CH: Well, David is worse than that.  They're wedded to the idea of American virtues, American exceptionalism that we're good people without any kind of reckoning with--for instance, take Afghanistan, the terror and the devastation and the 70,000 civilians who were killed in the 20-year occupation.  The--I just--we'll briefly highlight COINTELPRO, which was this FBI-run program, all sorts of illegal tactics, infiltrators.  You know, I think there were nine informants or FBI agents--maybe not agents but informants in the Audubon Ballroom when Malcolm X was assassinated, including the first person to get to him.  And then there's a pretty strong evidence that the assassin worked with complicity with the FBI and was therefore never prosecuted.  So all of that was true, that the pressure--I mean, King himself.  They tried--J. Edgar Hoover tried to drive Martin Luther King to suicide, sending recorded messages King had several adulterous affairs, the FBI record it, and then called up his wife and played those recordings.  So all of that is true.  The pressure was intense, and we can't minimize that.  You mentioned Fred Hampton, of course, assassinated.  But you also write that there was internal dissension.  You're writing about the Panthers.  But, really, there was internal dissension within most of these movements which contributed to their own destruction.  Can you speak about that?

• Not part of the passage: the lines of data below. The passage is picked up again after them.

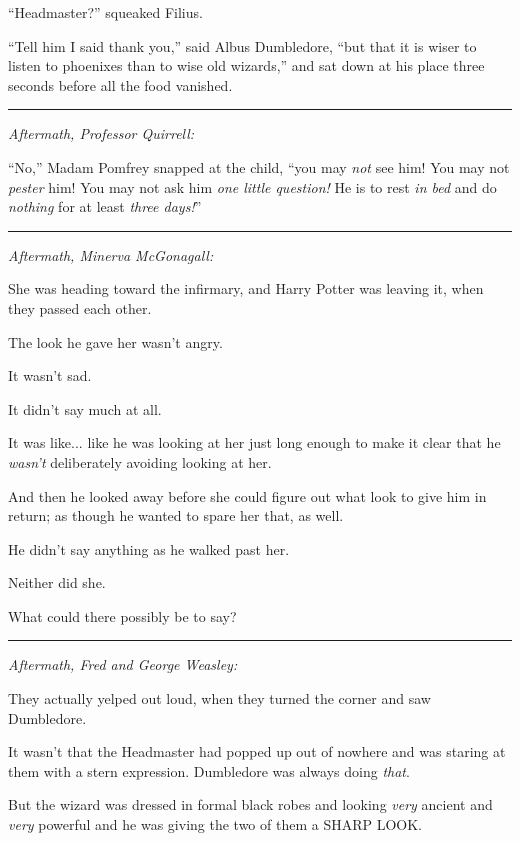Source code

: ``Headmaster?'' squeaked Filius.

``Tell him I said thank you,'' said Albus Dumbledore, ``but that it is wiser to listen to phoenixes than to wise old wizards,'' and sat down at his place three seconds before all the food vanished.

\begin{center}\rule{3in}{0.4pt}\end{center}

\emph{Aftermath, Professor Quirrell:}

``No,'' Madam Pomfrey snapped at the child, ``you may \emph{not} see him! You may not \emph{pester} him! You may not ask him \emph{one little question!} He is to rest \emph{in bed} and do \emph{nothing} for at least \emph{three days!}''

\begin{center}\rule{3in}{0.4pt}\end{center}

\emph{Aftermath, Minerva McGonagall:}

She was heading toward the infirmary, and Harry Potter was leaving it, when they passed each other.

The look he gave her wasn't angry.

It wasn't sad.

It didn't say much at all.

It was like... like he was looking at her just long enough to make it clear that he \emph{wasn't} deliberately avoiding looking at her.

And then he looked away before she could figure out what look to give him in return; as though he wanted to spare her that, as well.

He didn't say anything as he walked past her.

Neither did she.

What could there possibly be to say?

\begin{center}\rule{3in}{0.4pt}\end{center}

\emph{Aftermath, Fred and George Weasley:}

They actually yelped out loud, when they turned the corner and saw Dumbledore.

It wasn't that the Headmaster had popped up out of nowhere and was staring at them with a stern expression. Dumbledore was always doing \emph{that}.

But the wizard was dressed in formal black robes and looking \emph{very} ancient and \emph{very} powerful and he was giving the two of them a SHARP LOOK.

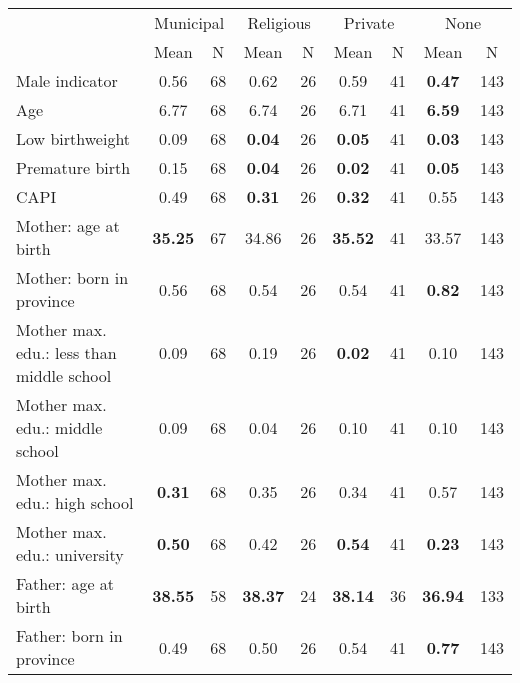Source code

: \begin{tabular}{l c c c c c c c c}
\toprule
& \multicolumn{2}{c}{Municipal} & \multicolumn{2}{c}{Religious} & \multicolumn{2}{c}{Private} & \multicolumn{2}{c}{None} \\
& \scriptsize Mean & \scriptsize N & \scriptsize Mean & \scriptsize N & \scriptsize Mean & \scriptsize N & \scriptsize Mean & \scriptsize N \\
\midrule
Male indicator &      0.56 &        68 &      0.62 &        26 &      0.59 &        41 & \textbf{     0.47} &       143 \\
Age &      6.77 &        68 &      6.74 &        26 &      6.71 &        41 & \textbf{     6.59} &       143 \\
Low birthweight &      0.09 &        68 & \textbf{     0.04} &        26 & \textbf{     0.05} &        41 & \textbf{     0.03} &       143 \\
Premature birth &      0.15 &        68 & \textbf{     0.04} &        26 & \textbf{     0.02} &        41 & \textbf{     0.05} &       143 \\
CAPI &      0.49 &        68 & \textbf{     0.31} &        26 & \textbf{     0.32} &        41 &      0.55 &       143 \\
Mother: age at birth & \textbf{    35.25} &        67 &     34.86 &        26 & \textbf{    35.52} &        41 &     33.57 &       143 \\
Mother: born in province &      0.56 &        68 &      0.54 &        26 &      0.54 &        41 & \textbf{     0.82} &       143 \\
Mother max. edu.: less than middle school &      0.09 &        68 &      0.19 &        26 & \textbf{     0.02} &        41 &      0.10 &       143 \\
Mother max. edu.: middle school &      0.09 &        68 &      0.04 &        26 &      0.10 &        41 &      0.10 &       143 \\
Mother max. edu.: high school & \textbf{     0.31} &        68 &      0.35 &        26 &      0.34 &        41 &      0.57 &       143 \\
Mother max. edu.: university & \textbf{     0.50} &        68 &      0.42 &        26 & \textbf{     0.54} &        41 & \textbf{     0.23} &       143 \\
Father: age at birth & \textbf{    38.55} &        58 & \textbf{    38.37} &        24 & \textbf{    38.14} &        36 & \textbf{    36.94} &       133 \\
Father: born in province &      0.49 &        68 &      0.50 &        26 &      0.54 &        41 & \textbf{     0.77} &       143 \\

\end{tabular}
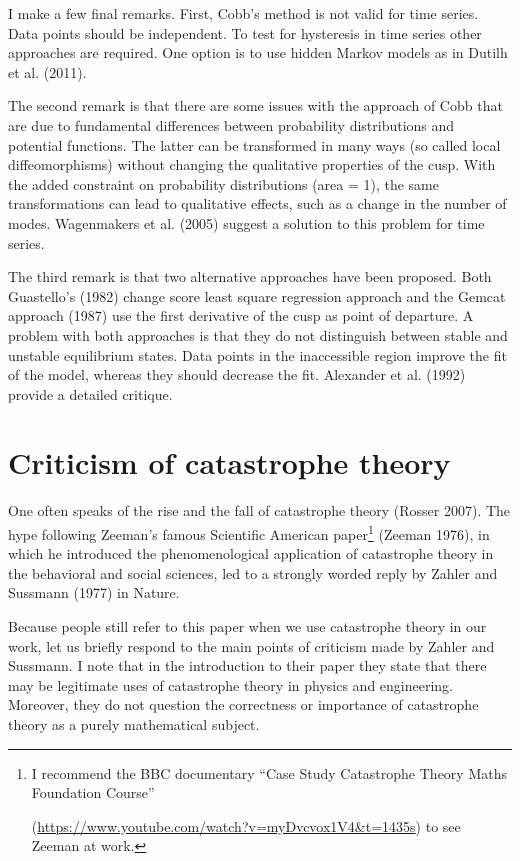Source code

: \documentclass[
  a4paper,
  DIV=11,
  numbers=noendperiod,
  oneside]{scrreprt}
\begin{document}
I make a few final remarks. First, Cobb's method is not valid for time
series. Data points should be independent. To test for hysteresis in
time series other approaches are required. One option is to use hidden
Markov models as in Dutilh et al. (2011).

The second remark is that there are some issues with the approach of
Cobb that are due to fundamental differences between probability
distributions and potential functions. The latter can be transformed in
many ways (so called local diffeomorphisms) without changing the
qualitative properties of the cusp. With the added constraint on
probability distributions (area = 1), the same transformations can lead
to qualitative effects, such as a change in the number of modes.
Wagenmakers et al. (2005) suggest a solution to this problem for time
series.

The third remark is that two alternative approaches have been proposed.
Both Guastello's (1982) change score least square regression approach
and the Gemcat approach (1987) use the first derivative of the cusp as
point of departure. A problem with both approaches is that they do not
distinguish between stable and unstable equilibrium states. Data points
in the inaccessible region improve the fit of the model, whereas they
should decrease the fit. Alexander et al. (1992) provide a detailed
critique.

\hypertarget{sec-Criticism-of-catastrophe-theory}{%
\section{Criticism of catastrophe
theory}\label{sec-Criticism-of-catastrophe-theory}}

One often speaks of the rise and the fall of catastrophe theory (Rosser
2007). The hype following Zeeman's famous Scientific American
paper\footnote{I recommend the BBC documentary ``Case Study Catastrophe
  Theory Maths Foundation Course''

  (\url{https://www.youtube.com/watch?v=myDvcvox1V4\&t=1435s}) to see
  Zeeman at work.} (Zeeman 1976), in which he introduced the
phenomenological application of catastrophe theory in the behavioral and
social sciences, led to a strongly worded reply by Zahler and Sussmann
(1977) in Nature.

Because people still refer to this paper when we use catastrophe theory
in our work, let us briefly respond to the main points of criticism made
by Zahler and Sussmann. I note that in the introduction to their paper
they state that there may be legitimate uses of catastrophe theory in
physics and engineering. Moreover, they do not question the correctness
or importance of catastrophe theory as a purely mathematical subject.
\end{document}
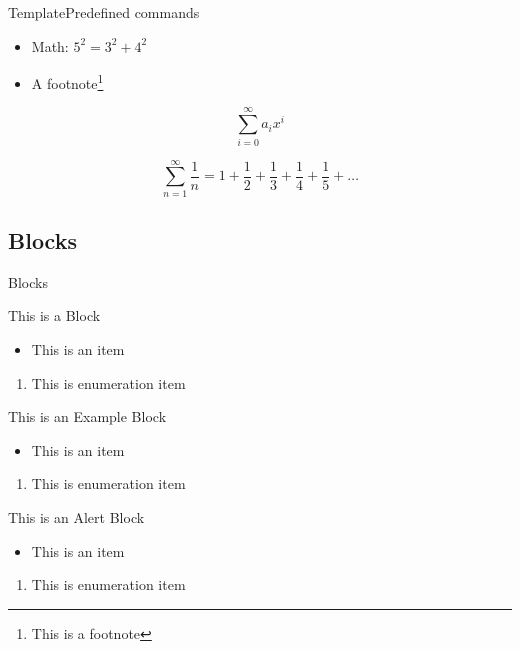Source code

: \documentclass{beamer}
\begin{document}
\begin{frame}{Template}{Predefined commands}
	\begin{itemize}
		\item Math: $5^{2}=3^{2}+4^{2}$
		\item A footnote\footnote{This is a footnote}
	\end{itemize}

	\begin{equation}
 \sum_{i=0}^{\infty} a_i x^i 
\end{equation}

\begin{equation}
\sum_{n = 1}^{\infty} \frac{1}{n} = 1 + \frac{1}{2} + \frac{1}{3} + \frac{1}{4} + \frac{1}{5} + \dots 
\end{equation}

\end{frame}

\subsection{Blocks}

\begin{frame}{Blocks}
	\begin{block}{This is a Block}
		\begin{itemize}
			\item This is an item
		\end{itemize}
		\begin{enumerate}
			\item This is enumeration item
		\end{enumerate}
	\end{block}
	\begin{exampleblock}{This is an Example Block}
		\begin{itemize}
			\item This is an item
		\end{itemize}
		\begin{enumerate}
			\item This is enumeration item
		\end{enumerate}
	\end{exampleblock}
	\begin{alertblock}{This is an Alert Block}
		\begin{itemize}
			\item This is an item
		\end{itemize}
		\begin{enumerate}
			\item This is enumeration item
		\end{enumerate}
	\end{alertblock}
\end{frame}
\end{document}
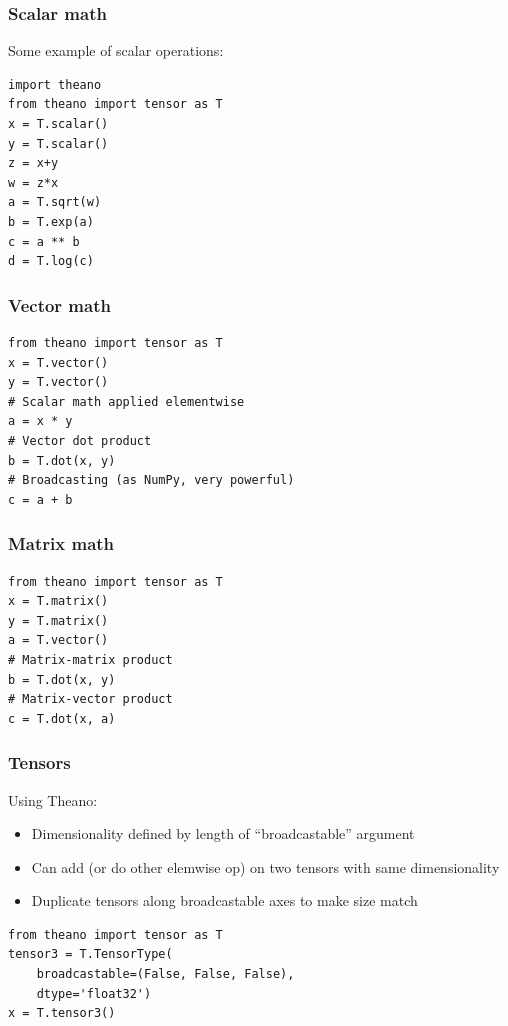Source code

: \documentclass[utf8x,xcolor=pdftex,dvipsnames,table]{beamer}
\begin{document}
\begin{frame}[fragile]
  \frametitle{Scalar math}
Some example of scalar operations:
\begin{lstlisting}
import theano
from theano import tensor as T
x = T.scalar()
y = T.scalar()
z = x+y
w = z*x
a = T.sqrt(w)
b = T.exp(a)
c = a ** b
d = T.log(c)
\end{lstlisting}
\end{frame}

\begin{frame}[fragile]
  \frametitle{Vector math}

\begin{lstlisting}
from theano import tensor as T
x = T.vector()
y = T.vector()
# Scalar math applied elementwise
a = x * y
# Vector dot product
b = T.dot(x, y)
# Broadcasting (as NumPy, very powerful)
c = a + b
\end{lstlisting}
\end{frame}

\begin{frame}[fragile]
  \frametitle{Matrix math}

\begin{lstlisting}
from theano import tensor as T
x = T.matrix()
y = T.matrix()
a = T.vector()
# Matrix-matrix product
b = T.dot(x, y)
# Matrix-vector product
c = T.dot(x, a)
\end{lstlisting}
\end{frame}

\begin{frame}[fragile]
  \frametitle{Tensors}
  Using Theano:
  \begin{itemize}
  \item Dimensionality defined by length of ``broadcastable'' argument
  \item Can add (or do other elemwise op) on two
    tensors with same dimensionality
  \item Duplicate tensors along broadcastable axes to make size match
  \end{itemize}
\begin{lstlisting}
from theano import tensor as T
tensor3 = T.TensorType(
    broadcastable=(False, False, False),
    dtype='float32')
x = T.tensor3()
\end{lstlisting}
\end{frame}
\end{document}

DT: Yeah.  There was schisms.  There was egos.  There were--these weren't--it's not hate gag that my sister, Margaret, and I are writing here.  We talk about these leaders, flaws and all, works and all, and often they are brought down by their own tragic demons, like Huey Newton becoming addicted to drugs and gangsterism when he was still leading the Black Panther Party, and that led to the breakup of the Black Panther Party.  The American Indian Movement was subjected to thousands of infiltrators, provocateurs, agents over its history.  Dennis Banks, the leader of the American Indian Movement, his own ex-wife turned out to be federal informant.  His bodyguard was an agent working for the FBI.  So this was the kind of paranoia that they sowed within these movements.  Yes, there were egos.  Yes, there were factions within these groups.  Some would have torn themselves apart anyway.  But I don't think you can separate that from the COINTELPRO, the FBI counterintelligence programs that was meant, designed very, I think, kind of, you know, corruptly and cynically to divide these movements, to turn them against one another, often violently, by the way.  There was an activist, an African-American who smuggled himself into Wounded Knee during the amazing 71-day siege there in 1973, and he was immediately a suspect.  How did he get through these lines, police lines, the federal, marshals, heavily fortified, to the camp?  And he ended up being shot during an altercation.  And maybe he wasn't an agent.  Maybe he was.  So this was the kind of violence that the FBI, I think, really intended to provoke.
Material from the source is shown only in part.